Une petite étagère se trouvait dans un coin, remplies de livres et de gazettes féminines (parmi lesquelles L’Art d’être bellotte). On apercevait aussi dans un coin un luth. Une des femmes devait se détendre et égayer les conversations en pinçant gracieusement les cordes de l’instrument.

Enfin, un grand tapis tissé à la main couvrait le sol, ajoutant une touche de confort et de douceur sous les pieds délicats des employées. Quelques coussins étaient disposés autour du tapis, offrant des sièges informels pour celles qui préféraient s’installer confortablement par terre.

Les yeux de Lucinde lui sortaient de la tête tant ce lieu lui semblait une oasis enchantée, un havre de quiétude, un refuge céleste, un sanctuaire d’harmonie, un joyau de félicité et plein d’autres choses encore ! Un rien fiévreuse, elle tourna la tête vers Henri, lui disant « C’est joli, hein ? » avant de s’en abreuver de nouveau les mirettes.

Joli, oui, Henri ne pouvait dire le contraire. Enfin, joli surtout pour les femmes. Car pour les hommes…

— C’est le salon de ces dames, expliqua-t-il (mais y avait-il besoin de le préciser ?). Cadeau de dame Isolde pour permettre à ses employées de se changer les idées entre deux articles. Les hommes peuvent y accéder mais n’y sont pas les bienvenus. C’est qu’ils ont commis l’erreur de se gausser d’emblée de la décoration. Du coup, s’ils peuvent entrer, c’est pour prendre ce dont ils ont besoin (du café, surtout) et repartir avec leur tasse à leur table de travail. C’est aussi une salle qu’on utilise lorsqu’on a un invité important que l’on fait venir pour signer un accord. Oui, c’est sûr, c’est joliet. Pas vraiment mon style toutefois, je préfère une taverne, mais je suis sûr que tu t’en accommoderas pour discutailler avec Elodie.

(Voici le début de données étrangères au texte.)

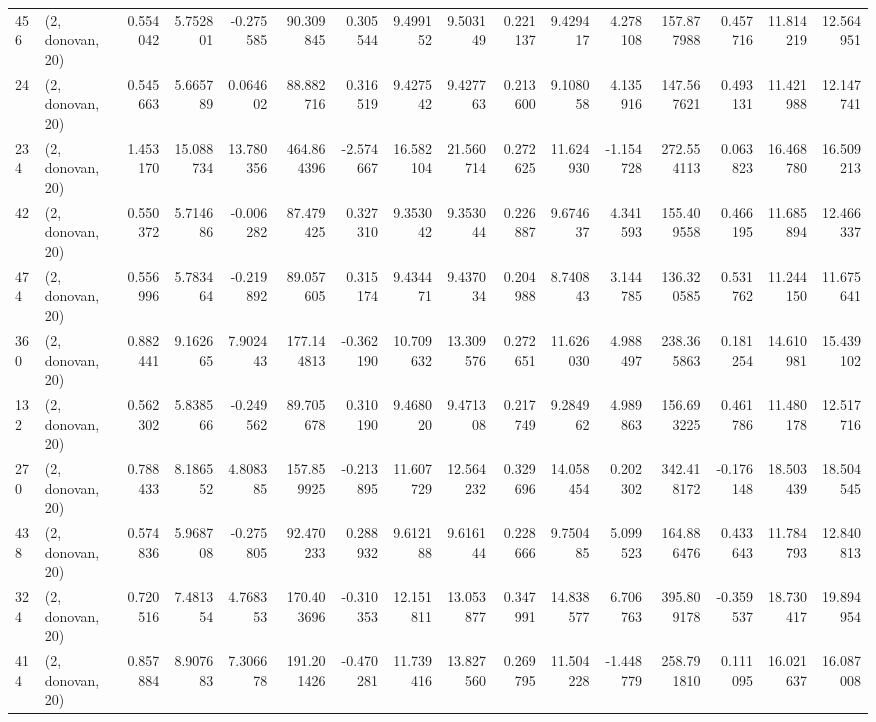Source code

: \begin{tabular}{llrrrrrrrrrrrrrr}
456 &  (2, donovan, 20) &   0.554042 &   5.752801 &  -0.275585 &    90.309845 &   0.305544 &   9.499152 &   9.503149 &  0.221137 &   9.429417 &   4.278108 &   157.877988 &   0.457716 &  11.814219 &  12.564951 \\
24  &  (2, donovan, 20) &   0.545663 &   5.665789 &   0.064602 &    88.882716 &   0.316519 &   9.427542 &   9.427763 &  0.213600 &   9.108058 &   4.135916 &   147.567621 &   0.493131 &  11.421988 &  12.147741 \\
234 &  (2, donovan, 20) &   1.453170 &  15.088734 &  13.780356 &   464.864396 &  -2.574667 &  16.582104 &  21.560714 &  0.272625 &  11.624930 &  -1.154728 &   272.554113 &   0.063823 &  16.468780 &  16.509213 \\
42  &  (2, donovan, 20) &   0.550372 &   5.714686 &  -0.006282 &    87.479425 &   0.327310 &   9.353042 &   9.353044 &  0.226887 &   9.674637 &   4.341593 &   155.409558 &   0.466195 &  11.685894 &  12.466337 \\
474 &  (2, donovan, 20) &   0.556996 &   5.783464 &  -0.219892 &    89.057605 &   0.315174 &   9.434471 &   9.437034 &  0.204988 &   8.740843 &   3.144785 &   136.320585 &   0.531762 &  11.244150 &  11.675641 \\
360 &  (2, donovan, 20) &   0.882441 &   9.162665 &   7.902443 &   177.144813 &  -0.362190 &  10.709632 &  13.309576 &  0.272651 &  11.626030 &   4.988497 &   238.365863 &   0.181254 &  14.610981 &  15.439102 \\
132 &  (2, donovan, 20) &   0.562302 &   5.838566 &  -0.249562 &    89.705678 &   0.310190 &   9.468020 &   9.471308 &  0.217749 &   9.284962 &   4.989863 &   156.693225 &   0.461786 &  11.480178 &  12.517716 \\
270 &  (2, donovan, 20) &   0.788433 &   8.186552 &   4.808385 &   157.859925 &  -0.213895 &  11.607729 &  12.564232 &  0.329696 &  14.058454 &   0.202302 &   342.418172 &  -0.176148 &  18.503439 &  18.504545 \\
438 &  (2, donovan, 20) &   0.574836 &   5.968708 &  -0.275805 &    92.470233 &   0.288932 &   9.612188 &   9.616144 &  0.228666 &   9.750485 &   5.099523 &   164.886476 &   0.433643 &  11.784793 &  12.840813 \\
324 &  (2, donovan, 20) &   0.720516 &   7.481354 &   4.768353 &   170.403696 &  -0.310353 &  12.151811 &  13.053877 &  0.347991 &  14.838577 &   6.706763 &   395.809178 &  -0.359537 &  18.730417 &  19.894954 \\
414 &  (2, donovan, 20) &   0.857884 &   8.907683 &   7.306678 &   191.201426 &  -0.470281 &  11.739416 &  13.827560 &  0.269795 &  11.504228 &  -1.448779 &   258.791810 &   0.111095 &  16.021637 &  16.087008 \\

\end{tabular}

C’est justement ce que Lucinde se disait, toujours émerveillée par la douceur et le bon goût de l’ensemble. Depuis qu’elle habitait la Capitale, elle avait arpenté nombre de rues et de ruettes commerçantes, à la recherche d’une enseigne ayant besoin d’une vendeuse. C’est ainsi qu’elle avait franchi le seuil de plusieurs salons de thé, notamment dans le beau quartier de la Traversaine, et elle avait autant été surprise par la beauté des lieux que par les prix pratiqués. Aussi avait-elle remis à plus tard son entrée pour un de ces temples du raffinement.

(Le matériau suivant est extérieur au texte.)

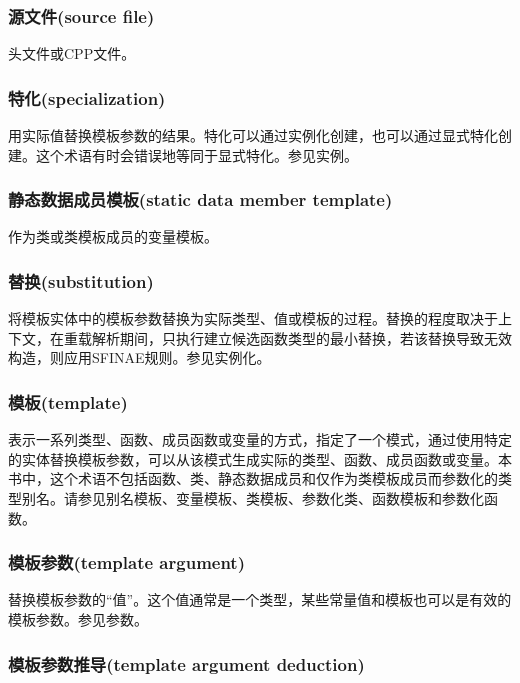 \subsubsection{源文件(source file)}

头文件或CPP文件。

\subsubsection{特化(specialization)}

用实际值替换模板参数的结果。特化可以通过实例化创建，也可以通过显式特化创建。这个术语有时会错误地等同于显式特化。参见实例。

\subsubsection{静态数据成员模板(static data member template)}

作为类或类模板成员的变量模板。

\subsubsection{替换(substitution)}

将模板实体中的模板参数替换为实际类型、值或模板的过程。替换的程度取决于上下文，在重载解析期间，只执行建立候选函数类型的最小替换，若该替换导致无效构造，则应用SFINAE规则。参见实例化。

\subsubsection{模板(template)}

表示一系列类型、函数、成员函数或变量的方式，指定了一个模式，通过使用特定的实体替换模板参数，可以从该模式生成实际的类型、函数、成员函数或变量。本书中，这个术语不包括函数、类、静态数据成员和仅作为类模板成员而参数化的类型别名。请参见别名模板、变量模板、类模板、参数化类、函数模板和参数化函数。

\subsubsection{模板参数(template argument)}

替换模板参数的“值”。这个值通常是一个类型，某些常量值和模板也可以是有效的模板参数。参见参数。

\subsubsection{模板参数推导(template argument deduction)}

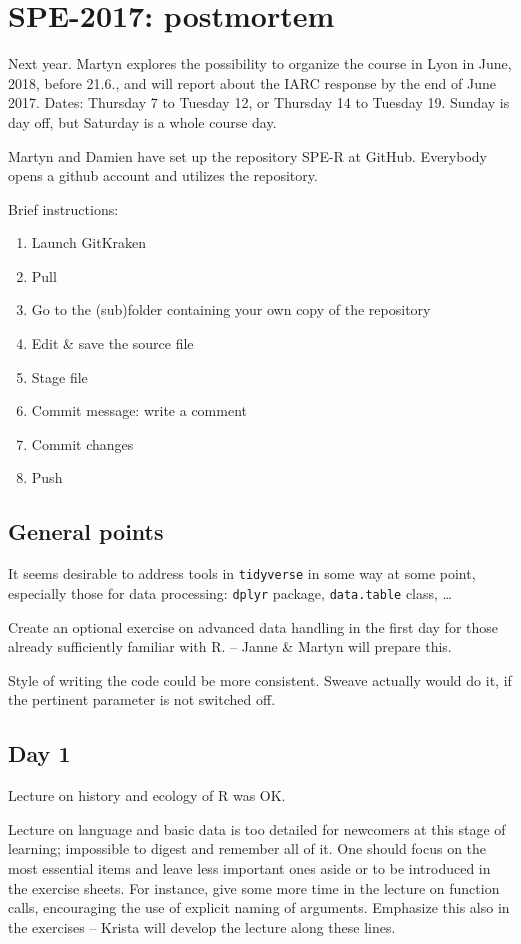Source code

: \documentclass[11pt,a4]{article}
\begin{document}
\section*{SPE-2017: postmortem}

Next year. Martyn explores the possibility to organize the course 
 in Lyon in June, 2018, before 21.6., and will report about the 
IARC response by the end of June 2017.
Dates: Thursday 7 to Tuesday 12, or Thursday 14 to Tuesday 19.
Sunday is day off, but Saturday is a whole course day. 
 
Martyn and Damien have set up the repository SPE-R at GitHub.
Everybody opens a github account and utilizes the repository.

Brief instructions:
\begin{enumerate}
\item Launch GitKraken
\item Pull
\item Go to the (sub)folder containing your own copy of the repository
\item Edit \& save the source file
\item Stage file
\item Commit message: write a comment
\item Commit changes
\item Push
\end{enumerate}

\subsection*{General points}

It seems desirable to address tools in {\tt tidyverse} in some way at some point, 
especially those for data processing:
 {\tt dplyr} package, {\tt data.table} class, \dots

Create an optional exercise on advanced data handling 
in the first day for those already sufficiently familiar with R. -- Janne \& Martyn will
prepare this.

Style of writing the code could be more consistent. Sweave actually would do it,
if the pertinent parameter is not switched off.  

\subsection*{Day 1}

Lecture on history and ecology of R was OK. 

Lecture on language and basic data 
is too detailed for newcomers at this stage of learning; 
impossible to digest and remember all of it. 
One should focus on the most essential items and leave less important ones aside or to be introduced in the exercise sheets.
For instance, give some more time in the lecture on function calls, encouraging the use
of explicit naming of arguments. Emphasize this also in the exercises -- Krista
will develop the lecture along these lines.
\end{document}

Et voici que, finalement, elle aurait la possibilité d’en fréquenter un quotidiennement ! Et gratis encore ! Décidément, il faudrait qu’elle envoie une lettre de merciement à dame Odile…

Pour descendre au rez-de-chaussée, Henri n’entreprit pas cette fois-ci de laisser passer devant lui Lucinde afin d’observer acrobatiquement ses tétins de jouvencelle à travers la ténue ouverture du haut de sa robe. Il avait de toute façon collecté toutes les informations physiques sur la nouvelle venue (son verdict ? inégale mais jolie quand même, pouvait faire une gente amie très honorable) et son corps lui cuisait fort (surtout à l’endroit d’une côte, ce qui commençait à l’inquiéter).

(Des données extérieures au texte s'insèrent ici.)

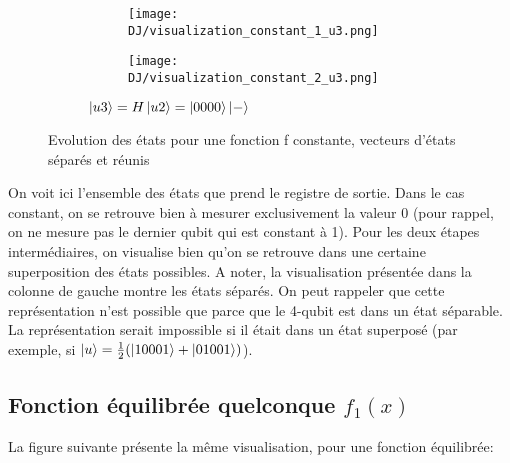 \begin{figure}[ht]
  \begin{subfigure}{0.8\textwidth}
    \centering
    \begin{subfigure}[b]{0.6\textwidth}
      \centering
      \texttt{[image: DJ/visualization\_constant\_1\_u3.png]}
    \end{subfigure}
    \begin{subfigure}[b]{0.25\textwidth}
      \centering
      \texttt{[image: DJ/visualization\_constant\_2\_u3.png]}
    \end{subfigure}
    \caption{$\ket{u3}=H\ket{u2}= \ket{0000}\ket{-}$}
  \end{subfigure}

  \caption{Evolution des états pour une fonction f constante, vecteurs d'états séparés et réunis}
\end{figure}

On voit ici l'ensemble des états que prend le registre de sortie. Dans le cas constant, on se retrouve bien à mesurer exclusivement la valeur 0 (pour rappel, on ne mesure pas le dernier qubit qui est constant à 1). Pour les deux étapes intermédiaires, on visualise bien qu'on se retrouve dans une certaine superposition des états possibles. A noter, la visualisation présentée dans la colonne de gauche montre les états séparés. On peut rappeler que cette représentation n'est possible que parce que le 4-qubit est dans un état séparable. La représentation serait impossible si il était dans un état superposé (par exemple, si $\ket{u} = \frac{1}{2}(\ket{10001} + \ket{01001})$).

\subsection{Fonction équilibrée quelconque $f_1(x)$}
La figure suivante présente la même visualisation, pour une fonction équilibrée:

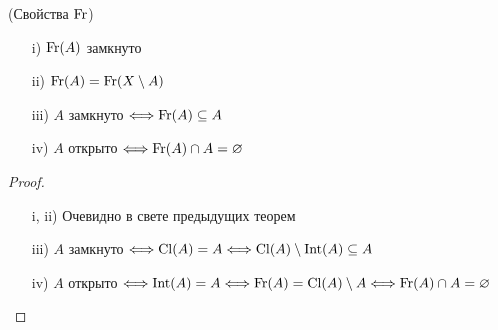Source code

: \begin{theorem}(Свойства $\operatorname{Fr}$)
    \enewline
    \begin{itemize}
        \item[i)] $\operatorname{Fr}(A)$ замкнуто
        \item[ii)] $\operatorname{Fr}(A) = \operatorname{Fr}(X \setminus A)$
        \item[iii)] $A$ замкнуто $\Longleftrightarrow \operatorname{Fr}(A) \subseteq A$
        \item[iv)] $A$ открыто $\Longleftrightarrow \operatorname{Fr}(A) \cap A = \varnothing$
    \end{itemize}
\end{theorem}
\begin{proof}
    \enewline
    \begin{itemize}
        \item[i, ii)] Очевидно в свете предыдущих теорем
        \item[iii)] $A$ замкнуто $\Longleftrightarrow \operatorname{Cl}(A) = A \Longleftrightarrow \operatorname{Cl}(A) \setminus \operatorname{Int}(A)
        \subseteq A$
        \item[iv)] $A$ открыто $\Longleftrightarrow \operatorname{Int}(A) = A \Longleftrightarrow \operatorname{Fr}(A) = \operatorname{Cl}(A) \setminus
        A \Longleftrightarrow \operatorname{Fr}(A) \cap A = \varnothing$
    \end{itemize}
\end{proof}
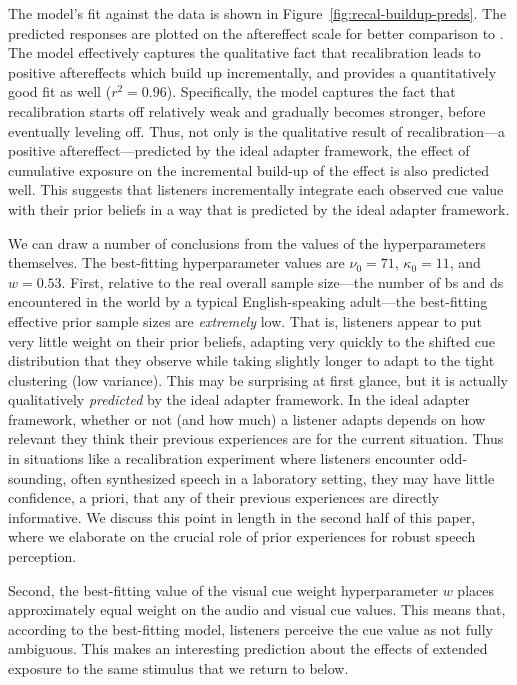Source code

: The model's fit against the data is shown in Figure~\ref{fig:recal-buildup-preds}. The predicted responses are plotted on the aftereffect scale for better comparison to . The model effectively captures the qualitative fact that recalibration leads to positive aftereffects which  build up incrementally, and provides a quantitatively good fit as well ($r^2=0.96$).  Specifically, the model captures the fact that recalibration starts off relatively weak and gradually becomes stronger, before eventually leveling off.  Thus, not only is the qualitative result of recalibration---a positive aftereffect---predicted by the ideal adapter framework, the effect of cumulative exposure on the incremental build-up of the effect is also predicted well.  This suggests that listeners incrementally integrate each observed cue value with their prior beliefs in a way that is predicted by the ideal adapter framework.

We can draw a number of conclusions from the values of the hyperparameters themselves.
The best-fitting hyperparameter values are $\nu_0=71$, $\kappa_0=11$, and $w=0.53$.
First,
relative to the real overall sample size---the number of \ph bs and \ph ds encountered in the world by a typical English-speaking adult---the best-fitting effective prior sample sizes are \emph{extremely} low.
That is, listeners appear to put very little weight on their prior beliefs, adapting very quickly to the shifted cue distribution that they observe while taking slightly longer to adapt to the tight clustering (low variance).
This may be surprising at first glance, but it is actually qualitatively \emph{predicted} by the ideal adapter framework.
In the ideal adapter framework, whether or not (and how much) a listener adapts depends on how relevant they think their previous experiences are for the current situation. Thus in situations like a recalibration experiment where listeners encounter odd-sounding, often synthesized speech in a laboratory setting, they may have little confidence, a priori, that any of their previous experiences are directly informative. We discuss this point in length in the second half of this paper, where we elaborate on the crucial role of prior experiences for robust speech perception.

Second, the best-fitting value of the visual cue weight hyperparameter $w$ places approximately equal weight on the audio and visual cue values.  This means that, according to the best-fitting model, listeners perceive the cue value as not fully ambiguous. This makes an interesting prediction about the effects of extended exposure to the same stimulus that we return to below. %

— Il n’y a pas grand-chose au rez-de-chaussée. Dans cette pièce, comme tu peux le voir, on entrepose surtout les ramettes de papier. C’est une pièce assez sèche – contrairement à celle où se trouvent les presses et qui est un peu plus humide à cause de la proximité du jardin. Ça permet de protéger le papier, d’éviter qu’il ne gonfle. Et quand Gaston (notre fournisseur de papier) vient nous livrer, il a juste à les déposer ici. Comme c’est un grand paresseux, ça lui convient.

Lucinde n’avait rien à dire sur la pièce. Pourtant, elle l’aimait bien, elle aussi. Elle était l’énième composante d’un univers bientôt quotidien et la jeune fille fut charmée par la vue de ces tas blancs soigneusement empilés, l’odeur papérifère qui s’en dégageait et le silence qui régnait en maître, doux accompagnement de l’existence de ces grandes ramettes qui, bientôt, allaient connaître le fracas de la salle d’impression.

Et elle fut aussi charmée lorsqu’elle entra dans une petite pièce dont l’un des murs avait été percé d’une ouverture carrée afin d’avoir un regard sur les personnes qui franchissait le seuil de la gazette.

C’était là aussi une pièce qui dénotait le sérieux, comme le bureau de monsieur Orbaque, encore qu’elle était moins bien rangée. Sur une table se trouvaient d’impressionnantes piles d’enveloppes.

— C’est ici que travaille Sylvie, précisa Henri. Elle s’occupe des abonnements et du courrier que l’on reçoit. Elle travaille aussi à la possibilité d’étendre la diffusion de la gazette. Pas dans tout le Royaume bien sûr, c’est impossible. Mais en gagnant une lieue par-ci, une lieue par-là, en profitant du bon usage des charrettes messagères et des lieux de collectes, on parvient à faire en sorte que La Gazette soit lue à vingt lieues d’ici. Mais je ne pense pas que nous irons au-delà. Antoine serait plus intéressé à l’idée de créer une deuxième gazette. Enfin, nous verrons. Et maintenant, la dernière pièce, celle des presses !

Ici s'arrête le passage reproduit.